Am Ende zwei Enthaltungen

„Wir haben uns das gut überlegt, aber wir sind der Meinung, dass wir Brückenstandorte haben, die nicht unbedingt aus Holz sein müssen. Wir möchten uns nicht von der Holzbaukulturgemeinde verabschieden, aber wir dürfen das Thema der Finanzierbarkeit nicht außer Acht lassen“, betonte Bürgermeister Ruf.

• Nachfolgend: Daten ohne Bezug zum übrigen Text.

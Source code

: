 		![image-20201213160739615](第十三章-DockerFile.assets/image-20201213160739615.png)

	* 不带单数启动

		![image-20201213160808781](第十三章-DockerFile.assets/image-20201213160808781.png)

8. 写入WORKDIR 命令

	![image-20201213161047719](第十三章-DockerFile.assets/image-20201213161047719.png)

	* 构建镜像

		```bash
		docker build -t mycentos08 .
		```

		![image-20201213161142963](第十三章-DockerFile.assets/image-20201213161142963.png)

Dietmar Günter (CDU) fragte nach der Förderzusage. „Die Förderfähigkeit ist gegeben, aber eine Zusage gibt es noch nicht, wir brauchen erst einen finalen Baubeschluss“, erklärte Ruf.

Bei zwei Enthaltungen entschied sich der Gemeinderat für die Alufachwerkbrücke und beauftragte die Verwaltung mit der weiteren Planung und Ausschreibung für diese Variante.